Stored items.

○ ○ ○

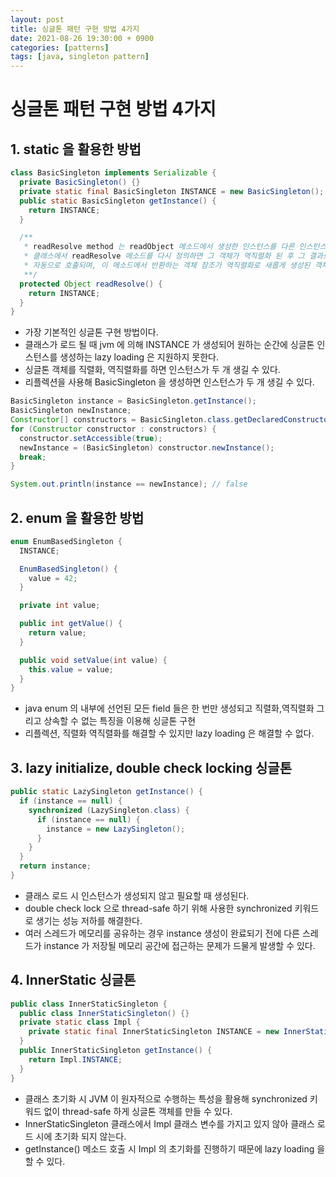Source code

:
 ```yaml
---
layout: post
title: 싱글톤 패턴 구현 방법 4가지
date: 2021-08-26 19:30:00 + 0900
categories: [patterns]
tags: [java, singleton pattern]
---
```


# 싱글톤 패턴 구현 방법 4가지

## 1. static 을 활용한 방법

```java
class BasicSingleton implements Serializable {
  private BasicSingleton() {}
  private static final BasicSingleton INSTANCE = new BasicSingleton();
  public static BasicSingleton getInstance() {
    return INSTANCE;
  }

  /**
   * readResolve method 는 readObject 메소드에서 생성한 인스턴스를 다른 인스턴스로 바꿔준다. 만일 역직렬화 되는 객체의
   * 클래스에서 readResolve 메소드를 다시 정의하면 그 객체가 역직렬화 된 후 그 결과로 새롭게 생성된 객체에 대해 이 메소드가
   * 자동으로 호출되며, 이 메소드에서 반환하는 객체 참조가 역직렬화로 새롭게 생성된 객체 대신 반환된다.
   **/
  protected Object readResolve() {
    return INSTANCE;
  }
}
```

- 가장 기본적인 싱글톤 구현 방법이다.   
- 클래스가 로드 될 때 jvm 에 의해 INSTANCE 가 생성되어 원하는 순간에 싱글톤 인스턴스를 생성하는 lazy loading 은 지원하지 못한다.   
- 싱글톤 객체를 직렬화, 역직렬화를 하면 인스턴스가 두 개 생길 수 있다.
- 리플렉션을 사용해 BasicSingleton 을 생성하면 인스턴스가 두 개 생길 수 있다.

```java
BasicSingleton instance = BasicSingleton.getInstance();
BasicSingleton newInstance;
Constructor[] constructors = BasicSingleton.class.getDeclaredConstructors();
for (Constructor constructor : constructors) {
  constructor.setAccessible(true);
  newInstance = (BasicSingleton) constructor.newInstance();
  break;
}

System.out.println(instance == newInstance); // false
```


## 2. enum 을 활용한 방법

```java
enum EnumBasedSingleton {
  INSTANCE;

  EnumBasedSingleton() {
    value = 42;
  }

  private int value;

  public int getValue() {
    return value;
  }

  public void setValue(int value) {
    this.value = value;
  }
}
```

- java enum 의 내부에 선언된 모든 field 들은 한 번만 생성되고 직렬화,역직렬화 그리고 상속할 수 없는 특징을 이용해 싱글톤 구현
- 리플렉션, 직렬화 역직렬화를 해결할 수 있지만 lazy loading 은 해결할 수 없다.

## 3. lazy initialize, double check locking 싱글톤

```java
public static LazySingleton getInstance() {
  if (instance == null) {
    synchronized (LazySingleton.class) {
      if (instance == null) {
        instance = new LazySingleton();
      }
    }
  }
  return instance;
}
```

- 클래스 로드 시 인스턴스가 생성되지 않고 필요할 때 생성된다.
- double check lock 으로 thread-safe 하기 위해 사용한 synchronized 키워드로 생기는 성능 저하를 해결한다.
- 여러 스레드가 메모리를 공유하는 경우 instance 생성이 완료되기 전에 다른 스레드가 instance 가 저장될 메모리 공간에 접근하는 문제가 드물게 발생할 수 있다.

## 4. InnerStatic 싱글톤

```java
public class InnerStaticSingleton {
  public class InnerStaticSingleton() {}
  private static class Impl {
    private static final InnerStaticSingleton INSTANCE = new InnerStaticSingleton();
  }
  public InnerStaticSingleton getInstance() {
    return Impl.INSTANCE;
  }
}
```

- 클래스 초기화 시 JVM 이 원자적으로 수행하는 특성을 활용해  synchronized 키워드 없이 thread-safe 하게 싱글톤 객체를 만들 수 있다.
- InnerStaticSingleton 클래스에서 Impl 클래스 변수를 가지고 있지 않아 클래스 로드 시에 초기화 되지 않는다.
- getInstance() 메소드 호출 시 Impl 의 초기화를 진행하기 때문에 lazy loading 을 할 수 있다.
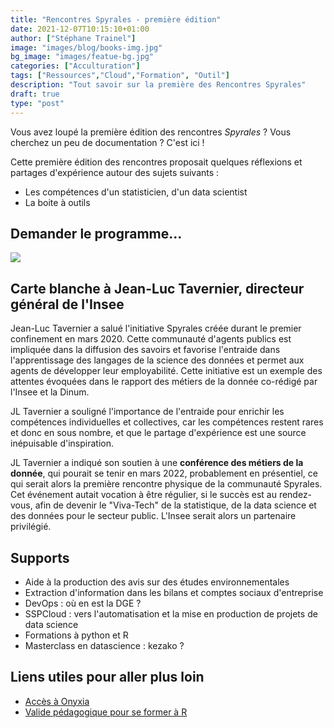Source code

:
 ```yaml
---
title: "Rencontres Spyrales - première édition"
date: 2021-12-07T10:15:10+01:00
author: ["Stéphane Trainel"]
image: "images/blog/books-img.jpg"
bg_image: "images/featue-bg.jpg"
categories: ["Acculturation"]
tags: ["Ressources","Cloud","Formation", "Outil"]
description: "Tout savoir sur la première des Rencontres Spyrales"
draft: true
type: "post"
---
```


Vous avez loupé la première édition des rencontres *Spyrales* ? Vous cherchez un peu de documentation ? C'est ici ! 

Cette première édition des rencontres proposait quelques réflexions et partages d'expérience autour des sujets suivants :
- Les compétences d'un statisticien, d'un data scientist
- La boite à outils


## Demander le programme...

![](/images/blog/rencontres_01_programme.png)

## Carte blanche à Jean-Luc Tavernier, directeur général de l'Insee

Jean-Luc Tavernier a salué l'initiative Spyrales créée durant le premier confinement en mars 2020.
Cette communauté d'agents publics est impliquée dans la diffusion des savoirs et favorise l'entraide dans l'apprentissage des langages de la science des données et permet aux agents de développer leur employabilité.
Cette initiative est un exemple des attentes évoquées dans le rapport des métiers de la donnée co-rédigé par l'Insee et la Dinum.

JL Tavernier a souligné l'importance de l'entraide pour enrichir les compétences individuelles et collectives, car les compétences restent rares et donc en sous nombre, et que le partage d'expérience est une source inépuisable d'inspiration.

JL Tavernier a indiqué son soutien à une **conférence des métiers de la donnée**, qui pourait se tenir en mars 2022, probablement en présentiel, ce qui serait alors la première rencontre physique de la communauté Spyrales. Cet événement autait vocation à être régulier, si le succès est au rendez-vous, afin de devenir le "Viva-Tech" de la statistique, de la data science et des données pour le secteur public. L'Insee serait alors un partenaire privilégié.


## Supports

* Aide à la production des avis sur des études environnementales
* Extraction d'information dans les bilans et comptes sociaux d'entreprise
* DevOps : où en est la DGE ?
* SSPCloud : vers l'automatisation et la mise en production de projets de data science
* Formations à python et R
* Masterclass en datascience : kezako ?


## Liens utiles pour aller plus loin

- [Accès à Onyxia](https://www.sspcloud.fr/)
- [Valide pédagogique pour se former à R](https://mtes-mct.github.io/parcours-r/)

○ ○ ○

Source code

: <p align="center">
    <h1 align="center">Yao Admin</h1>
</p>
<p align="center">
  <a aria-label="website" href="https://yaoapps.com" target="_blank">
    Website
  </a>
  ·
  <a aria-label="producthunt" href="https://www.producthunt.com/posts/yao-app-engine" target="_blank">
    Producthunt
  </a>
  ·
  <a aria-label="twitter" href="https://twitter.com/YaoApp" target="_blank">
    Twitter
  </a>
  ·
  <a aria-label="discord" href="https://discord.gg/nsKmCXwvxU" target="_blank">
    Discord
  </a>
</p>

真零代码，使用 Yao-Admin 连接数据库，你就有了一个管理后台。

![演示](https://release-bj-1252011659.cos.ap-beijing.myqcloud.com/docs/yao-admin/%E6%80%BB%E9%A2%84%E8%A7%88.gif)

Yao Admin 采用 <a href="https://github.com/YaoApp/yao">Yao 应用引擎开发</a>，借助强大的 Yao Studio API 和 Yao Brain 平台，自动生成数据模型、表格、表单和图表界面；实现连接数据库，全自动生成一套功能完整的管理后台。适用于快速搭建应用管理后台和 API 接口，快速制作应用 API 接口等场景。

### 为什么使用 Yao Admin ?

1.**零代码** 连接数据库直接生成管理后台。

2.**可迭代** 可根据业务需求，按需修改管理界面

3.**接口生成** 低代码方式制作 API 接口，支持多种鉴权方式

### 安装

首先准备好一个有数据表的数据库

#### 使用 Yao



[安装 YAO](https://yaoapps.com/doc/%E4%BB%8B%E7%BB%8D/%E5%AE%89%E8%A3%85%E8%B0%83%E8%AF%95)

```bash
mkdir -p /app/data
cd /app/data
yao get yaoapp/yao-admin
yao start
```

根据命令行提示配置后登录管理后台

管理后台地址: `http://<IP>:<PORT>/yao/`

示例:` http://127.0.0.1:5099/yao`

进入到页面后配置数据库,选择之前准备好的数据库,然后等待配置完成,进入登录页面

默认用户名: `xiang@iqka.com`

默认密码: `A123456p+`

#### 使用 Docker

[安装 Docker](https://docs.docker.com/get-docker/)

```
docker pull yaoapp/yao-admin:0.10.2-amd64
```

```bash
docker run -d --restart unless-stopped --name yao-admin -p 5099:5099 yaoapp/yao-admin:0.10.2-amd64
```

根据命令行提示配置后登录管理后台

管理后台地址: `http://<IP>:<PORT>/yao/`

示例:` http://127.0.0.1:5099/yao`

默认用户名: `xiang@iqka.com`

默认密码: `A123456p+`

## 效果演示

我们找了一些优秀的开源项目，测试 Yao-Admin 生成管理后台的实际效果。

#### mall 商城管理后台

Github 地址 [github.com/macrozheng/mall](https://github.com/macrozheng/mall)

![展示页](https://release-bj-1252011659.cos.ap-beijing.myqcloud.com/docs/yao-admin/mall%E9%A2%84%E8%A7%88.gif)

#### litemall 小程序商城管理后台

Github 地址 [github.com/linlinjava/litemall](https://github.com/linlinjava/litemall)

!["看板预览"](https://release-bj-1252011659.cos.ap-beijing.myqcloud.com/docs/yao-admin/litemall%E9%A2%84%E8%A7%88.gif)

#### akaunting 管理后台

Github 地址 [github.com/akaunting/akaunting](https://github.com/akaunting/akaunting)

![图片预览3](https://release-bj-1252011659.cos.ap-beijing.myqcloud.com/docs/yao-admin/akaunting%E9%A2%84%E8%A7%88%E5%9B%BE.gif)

○ ○ ○

What is being asked.
Find the lines above that contain the word "인스턴스를" and collect them.

Solved problem.
   * readResolve method 는 readObject 메소드에서 생성한 인스턴스를 다른 인스턴스로 바꿔준다. 만일 역직렬화 되는 객체의
- 클래스가 로드 될 때 jvm 에 의해 INSTANCE 가 생성되어 원하는 순간에 싱글톤 인스턴스를 생성하는 lazy loading 은 지원하지 못한다.   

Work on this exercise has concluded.